_WHAT YOU WILL DO_: Each line that holds the word "一边做一边学" counts once; give the total for the records below and nothing else.

_Source records_:
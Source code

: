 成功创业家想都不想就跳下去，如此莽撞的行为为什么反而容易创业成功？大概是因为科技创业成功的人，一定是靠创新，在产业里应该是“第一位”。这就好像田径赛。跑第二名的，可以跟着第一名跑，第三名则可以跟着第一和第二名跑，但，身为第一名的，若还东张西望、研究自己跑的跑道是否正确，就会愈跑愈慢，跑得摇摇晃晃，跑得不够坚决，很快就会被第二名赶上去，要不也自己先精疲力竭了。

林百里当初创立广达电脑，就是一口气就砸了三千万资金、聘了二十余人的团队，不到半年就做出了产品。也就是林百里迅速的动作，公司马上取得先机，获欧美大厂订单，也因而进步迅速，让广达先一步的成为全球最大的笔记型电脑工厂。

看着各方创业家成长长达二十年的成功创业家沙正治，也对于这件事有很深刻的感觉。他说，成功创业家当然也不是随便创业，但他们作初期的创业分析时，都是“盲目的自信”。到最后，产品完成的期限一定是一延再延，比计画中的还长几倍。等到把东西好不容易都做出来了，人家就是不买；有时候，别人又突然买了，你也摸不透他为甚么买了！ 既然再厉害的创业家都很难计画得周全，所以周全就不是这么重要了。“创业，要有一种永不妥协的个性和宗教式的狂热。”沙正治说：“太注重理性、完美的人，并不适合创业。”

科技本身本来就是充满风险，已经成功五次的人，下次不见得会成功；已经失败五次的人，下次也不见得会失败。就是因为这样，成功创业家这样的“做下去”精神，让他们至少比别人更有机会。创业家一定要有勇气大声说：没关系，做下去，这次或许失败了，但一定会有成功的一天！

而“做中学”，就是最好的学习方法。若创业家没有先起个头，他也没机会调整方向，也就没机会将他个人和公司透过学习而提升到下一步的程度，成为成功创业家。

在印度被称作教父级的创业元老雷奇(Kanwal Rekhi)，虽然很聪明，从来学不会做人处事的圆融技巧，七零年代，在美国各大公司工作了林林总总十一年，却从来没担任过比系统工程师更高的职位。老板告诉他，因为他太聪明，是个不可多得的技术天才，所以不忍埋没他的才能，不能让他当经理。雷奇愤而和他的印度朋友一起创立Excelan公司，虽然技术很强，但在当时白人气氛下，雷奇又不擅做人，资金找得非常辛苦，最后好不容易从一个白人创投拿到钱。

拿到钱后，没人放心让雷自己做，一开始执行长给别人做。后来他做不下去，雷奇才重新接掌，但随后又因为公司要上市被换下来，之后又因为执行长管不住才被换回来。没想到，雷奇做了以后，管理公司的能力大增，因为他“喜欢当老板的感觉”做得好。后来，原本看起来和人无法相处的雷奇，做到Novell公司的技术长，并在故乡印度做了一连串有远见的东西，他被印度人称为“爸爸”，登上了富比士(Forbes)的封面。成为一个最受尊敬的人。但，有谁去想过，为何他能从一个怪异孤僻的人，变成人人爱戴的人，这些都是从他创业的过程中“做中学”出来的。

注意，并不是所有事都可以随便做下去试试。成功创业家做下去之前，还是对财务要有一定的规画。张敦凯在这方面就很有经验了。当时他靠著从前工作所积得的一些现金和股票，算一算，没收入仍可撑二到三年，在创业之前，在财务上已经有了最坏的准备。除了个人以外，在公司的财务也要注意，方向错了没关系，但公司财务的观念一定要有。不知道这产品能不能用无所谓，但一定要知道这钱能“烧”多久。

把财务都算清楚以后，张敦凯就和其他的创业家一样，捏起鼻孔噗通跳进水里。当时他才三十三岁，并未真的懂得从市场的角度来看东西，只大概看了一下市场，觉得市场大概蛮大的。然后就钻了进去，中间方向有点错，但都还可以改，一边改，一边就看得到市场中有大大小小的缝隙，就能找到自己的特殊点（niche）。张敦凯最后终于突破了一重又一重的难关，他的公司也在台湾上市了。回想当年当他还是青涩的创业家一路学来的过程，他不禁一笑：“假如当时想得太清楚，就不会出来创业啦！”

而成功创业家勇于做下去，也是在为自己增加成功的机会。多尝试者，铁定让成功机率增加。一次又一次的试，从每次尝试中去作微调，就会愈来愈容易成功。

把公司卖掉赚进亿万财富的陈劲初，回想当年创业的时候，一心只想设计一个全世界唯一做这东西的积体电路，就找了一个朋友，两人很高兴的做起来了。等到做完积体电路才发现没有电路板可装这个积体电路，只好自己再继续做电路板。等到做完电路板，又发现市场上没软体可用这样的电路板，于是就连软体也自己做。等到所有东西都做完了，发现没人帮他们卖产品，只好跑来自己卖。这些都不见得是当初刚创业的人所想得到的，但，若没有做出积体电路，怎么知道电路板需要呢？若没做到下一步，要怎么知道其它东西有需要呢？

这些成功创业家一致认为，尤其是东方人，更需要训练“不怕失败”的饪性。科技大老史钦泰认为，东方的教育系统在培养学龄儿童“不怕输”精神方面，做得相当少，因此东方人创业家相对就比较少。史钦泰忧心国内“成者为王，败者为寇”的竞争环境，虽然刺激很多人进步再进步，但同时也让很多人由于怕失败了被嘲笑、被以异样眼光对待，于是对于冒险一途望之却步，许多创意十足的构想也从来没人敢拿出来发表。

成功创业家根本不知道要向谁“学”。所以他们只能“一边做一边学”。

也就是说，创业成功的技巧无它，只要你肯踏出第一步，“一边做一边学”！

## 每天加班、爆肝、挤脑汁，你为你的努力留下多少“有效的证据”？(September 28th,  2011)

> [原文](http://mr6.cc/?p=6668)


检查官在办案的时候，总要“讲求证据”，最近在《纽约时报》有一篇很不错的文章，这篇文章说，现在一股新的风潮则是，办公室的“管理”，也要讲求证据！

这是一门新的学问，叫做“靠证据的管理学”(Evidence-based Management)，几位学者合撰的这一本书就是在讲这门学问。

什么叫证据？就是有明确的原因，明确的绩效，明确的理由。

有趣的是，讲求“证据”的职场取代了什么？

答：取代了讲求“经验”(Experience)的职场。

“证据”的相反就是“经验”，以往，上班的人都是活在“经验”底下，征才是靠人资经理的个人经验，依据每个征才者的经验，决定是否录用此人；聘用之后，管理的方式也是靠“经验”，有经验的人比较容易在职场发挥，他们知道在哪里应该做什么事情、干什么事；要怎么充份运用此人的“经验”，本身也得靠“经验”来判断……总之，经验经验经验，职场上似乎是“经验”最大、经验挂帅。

_EXERCISE SOLUTION_: 2